I found the gist Debugging Node Communication in MSBuild but I think I need more detail. Is there another article or tutorial or document that explains how to use MSBUILDDEBUGCOMM
and MSBUILDDEBUGPATH
?
Thanks
@BenVillalobos, that gist could do with some expansion 😉
Just for context, in several methods involved in node communication such as NodeProviderOutOfProcBase.GetNodes or NodeEndpointOutOfProcBase.PacketPumpProc, we call CommunicationUtilities.Trace. That method checks MSBUILDDEBUGCOMM (as cached in Traits) and chooses to log if it is 1. It logs it to MSBUILDDEBUGPATH if it is set and otherwise follows a series of fallbacks. Easier to avoid that, so it's useful to set MSBUILDDEBUGPATH and make sure it's somewhere you can write to.
The best structure for temporarily setting an environment variable in our unit tests is with a TestEnvironment, which looks like this:
using (TestEnvironment env = TestEnvironment.Create());
env.SetEnvironmentVariable(name, value);
...
This automatically unsets the environment variable after the test. One potential issue is that Traits are initialized early: when the process starts. Fortunately, we have an exception in tests where it makes a new Traits object every time it's accessed.
I mentioned that TestEnvironments unset the environment variable. They also unset other state. That includes that (I think) they would delete the trace files after it exits scope. For that reason, if this were me, I'd break on one of the last things in a test (some ShouldBe-type statement) and look at the path you'd set with MSBUILDDEBUGPATH. There should be a number of traces there.
Does that help?
Is this still an issue you're hitting? Were you ever able to retrieve logs?
I just retested with ./build.sh -test
and this is still an issue.
I will work on retrieving the logs. I haven't retried with the more detailed instructions.

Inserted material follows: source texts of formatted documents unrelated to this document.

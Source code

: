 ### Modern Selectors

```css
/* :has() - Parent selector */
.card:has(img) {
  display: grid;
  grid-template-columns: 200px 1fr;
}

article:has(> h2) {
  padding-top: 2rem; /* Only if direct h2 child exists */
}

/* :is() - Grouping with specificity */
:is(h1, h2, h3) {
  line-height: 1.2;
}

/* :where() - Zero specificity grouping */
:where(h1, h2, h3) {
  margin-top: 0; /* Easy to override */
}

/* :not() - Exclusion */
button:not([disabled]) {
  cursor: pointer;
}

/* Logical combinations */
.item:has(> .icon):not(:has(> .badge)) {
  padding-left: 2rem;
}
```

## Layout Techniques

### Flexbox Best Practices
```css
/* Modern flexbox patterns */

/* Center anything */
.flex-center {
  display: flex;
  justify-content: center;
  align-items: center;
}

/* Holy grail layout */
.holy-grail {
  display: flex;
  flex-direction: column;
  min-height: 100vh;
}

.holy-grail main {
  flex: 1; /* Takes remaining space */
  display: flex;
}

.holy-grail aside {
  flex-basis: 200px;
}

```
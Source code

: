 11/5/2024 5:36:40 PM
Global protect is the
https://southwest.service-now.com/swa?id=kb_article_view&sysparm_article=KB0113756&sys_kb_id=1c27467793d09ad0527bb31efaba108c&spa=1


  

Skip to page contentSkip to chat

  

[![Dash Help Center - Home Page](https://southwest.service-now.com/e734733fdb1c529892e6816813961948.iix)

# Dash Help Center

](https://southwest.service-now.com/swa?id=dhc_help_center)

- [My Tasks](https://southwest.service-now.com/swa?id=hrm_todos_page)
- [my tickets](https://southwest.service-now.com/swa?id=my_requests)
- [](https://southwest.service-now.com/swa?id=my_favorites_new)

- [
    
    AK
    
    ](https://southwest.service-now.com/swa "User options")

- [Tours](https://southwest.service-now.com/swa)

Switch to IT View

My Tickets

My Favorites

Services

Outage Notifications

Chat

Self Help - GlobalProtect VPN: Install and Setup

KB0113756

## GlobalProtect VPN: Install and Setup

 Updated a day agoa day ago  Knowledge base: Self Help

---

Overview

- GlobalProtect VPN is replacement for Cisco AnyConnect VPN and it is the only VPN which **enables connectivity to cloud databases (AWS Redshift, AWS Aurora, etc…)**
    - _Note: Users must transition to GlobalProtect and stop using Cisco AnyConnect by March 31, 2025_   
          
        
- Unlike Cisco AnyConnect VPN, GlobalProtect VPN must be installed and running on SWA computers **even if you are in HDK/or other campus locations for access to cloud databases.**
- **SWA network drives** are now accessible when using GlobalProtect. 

@AR-May accidentally told me that it was possible to test in this environment, so assigning over :)
I saw PR #8073 had been merged. I tested and can confirm that two tests that were failing are now passing: Microsoft.Build.UnitTests.XmakeAttributesTest.TestArchitectureValuesMatch
and Microsoft.Build.UnitTests.XmakeAttributesTest.TestMergeArchitectureValues
.
I also see a new failing test Microsoft.Build.Engine.UnitTests.BackEnd.TaskHostFactory_Tests.VariousParameterTypesCanBeTransmittedToAndRecievedFromTaskHost
which reports "Shouldly.ShouldAssertException : False\n should be\nTrue\n but was not"
That test uses a task host explicitly, which likely indicates the code for starting up or (more likely?) connecting to a task host doesn't work on arm. I suspect there's something that explicitly looks for an x86/x64 process and doesn't find it or advertises itself as an x86/x64 process when it isn't.
Yes, I have the same idea that something is wrong when we try to connect to the task host, indeed. Unfortunately, I cannot see the issue in the code at this moment and I was not able to debug it step-by-step yet. I am trying to get there.
Also, btw, there are some tests failing in windows for me as well. It seems like behavior in CI and behavior on my windows machine are different.
That test uses a task host explicitly, which likely indicates the code for starting up or (more likely?) connecting to a task host doesn't work on arm.
I suspect it would be closer to the logic of actually transmitting the data
Some places that might be relevant: https://github.com/dotnet/msbuild/blob/main/src/Shared/TaskHostConfiguration.cs https://github.com/dotnet/msbuild/blob/main/src/MSBuild/OutOfProcTaskHostNode.cs
Something went wrong during my attempt to set up the debugging and now msbuild repo fails to build on my machine. I had to switch to other issues, unfortunately. I might return to this issue later, when I have more time to fix builds on my arm64 machine.
Retested locally and confirmed all unit tests complete successfully.